7. Notre homme me prend avec lui, et, pour me préparer, il commence par me laver pendant
vingt-neuf jours, depuis la nouvelle lune, me faisant descendre au bord de l'Euphrate, tous les
matins, au lever du soleil, à qui il adressait une longue prière où je n'entendais rien. Car, tel
que les mauvais hérauts des jeux publics, il parlait avec volubilité et d'une manière
inintelligible. Toutefois, il paraissait invoquer certains dieux. Après son invocation, il me
crachait trois fois au visage, et je rentrais au logis, sans regarder aucun de ceux que je pouvais
rencontrer. Notre nourriture consistait en dattes, notre boisson était du lait, de l'hydromel et
de l'eau du Choaspe (12) et notre lit le gazon en plein air.

Lorsque je fus suffisamment préparé, le mage, à minuit, me conduisit sur les bords du Tigre,
m'essuya, me purifia en promenant autour de moi une torche, de la scille (13) et autres
ingrédients, et en murmurant sa formule ordinaire. Puis, lorsqu'il m'eut bien charmé et
environné de cercles magiques, de peur que les fantômes ne me fissent du mal, il me ramena
chez lui dans cet état, en marchant à reculons. Alors nous disposons tout pour notre
embarquement.

8. Mon conducteur se revêt d'une robe de magicien, semblable à celle des Mèdes (14), et moi,
il m'affuble de cet attirail, bonnet, peau de lion et lyre, m'ordonnant, si l'on me demandait
mon nom, de ne pas répondre Ménippe, mais Hercule, Ulysse ou Orphée.

PHlLONIDE. Et pourquoi cela, Ménippe ? Je ne comprends la raison ni de ce déguisement ni de


ces noms.

MÉNIPPE. C'est cependant bien clair, et il n'y a pas là de secret.
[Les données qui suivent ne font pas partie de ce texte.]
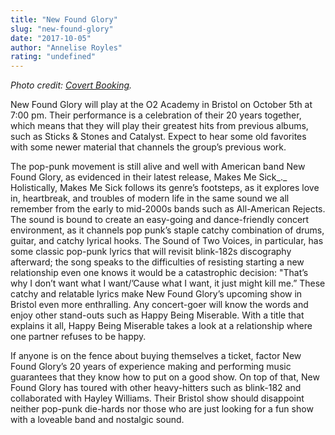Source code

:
```yaml
---
title: "New Found Glory"
slug: "new-found-glory"
date: "2017-10-05"
author: "Annelise Royles"
rating: "undefined"
---
```


_Photo credit: [Covert Booking](http://www.covertbooking.com/index.php?/next-big-thing-pr/project/new_found_glory/)._

New Found Glory will play at the O2 Academy in Bristol on October 5th at 7:00 pm. Their performance is a celebration of their 20 years together, which means that they will play their greatest hits from previous albums, such as Sticks & Stones and Catalyst. Expect to hear some old favorites with some newer material that channels the group’s previous work.

The pop-punk movement is still alive and well with American band New Found Glory, as evidenced in their latest release, Makes Me Sick_._ Holistically, Makes Me Sick follows its genre’s footsteps, as it explores love in, heartbreak, and troubles of modern life in the same sound we all remember from the early to mid-2000s bands such as All-American Rejects. The sound is bound to create an easy-going and dance-friendly concert environment, as it channels pop punk’s staple catchy combination of drums, guitar, and catchy lyrical hooks. The Sound of Two Voices, in particular, has some classic pop-punk lyrics that will revisit blink-182s discography afterward; the song speaks to the difficulties of resisting starting a new relationship even one knows it would be a catastrophic decision: "That’s why I don’t want what I want/’Cause what I want, it just might kill me.” These catchy and relatable lyrics make New Found Glory’s upcoming show in Bristol even more enthralling. Any concert-goer will know the words and enjoy other stand-outs such as Happy Being Miserable. With a title that explains it all, Happy Being Miserable takes a look at a relationship where one partner refuses to be happy.

If anyone is on the fence about buying themselves a ticket, factor New Found Glory’s 20 years of experience making and performing music guarantees that they know how to put on a good show. On top of that, New Found Glory has toured with other heavy-hitters such as blink-182 and collaborated with Hayley Williams. Their Bristol show should disappoint neither pop-punk die-hards nor those who are just looking for a fun show with a loveable band and nostalgic sound.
Puisque, avant nous, ces héros
sont descendus vivants aux Enfers, mon mage se figurait qu'en me rendant semblable à eux, je
tromperais plus facilement la surveillance d'Éaque, et que je passerais sans obstacle à la faveur
de ce costume tragique, auquel il est accoutumé (15).

9. Déjà le jour commençait à paraître ; nous descendons sur les bords du fleuve pour traverser.
La barque était prête ainsi que les victimes, l'hydromel et tout ce qui est indispensable, pour
un sacrifice ; nous transportons ces objets à bord, et nous-mêmes,

Nous montons en versant un long ruisseau de pleurs (16).

Pendant quelque temps, nous nous laissons aller au courant du fleuve ; nous entrons ensuite
dans un marais et dans un lac où l'Euphrate va se perdre. Passé ce marais, nous arrivons dans
un lieu désert, boisé, impénétrable au soleil ; nous y débarquons : Mithrobarzane me précède ;
nous creusons une fosse, nous immolons nos brebis, et nous y faisons couler leur sang. Alors le
mage, une torche ardente à la main, et d'une voix non plus calme, mais aussi forte que
possible, évoque à grands cris toutes les divinités infernales à la fois, les Peines, les Furies, l

La noire Hécate avec la sombre Proserpine (17),

mêlant à ces noms redoutables des noms barbares et inconnus, hérissés de syllabes...

10. A l'instant tout tremble autour de nous, la terre s'ouvre sous cette influence magique, on
entend de loin les aboiements de Cerbère ; la scène devient affreuse, épouvantable,

Le souverain des morts, Hadès, tremble d'effroi (18).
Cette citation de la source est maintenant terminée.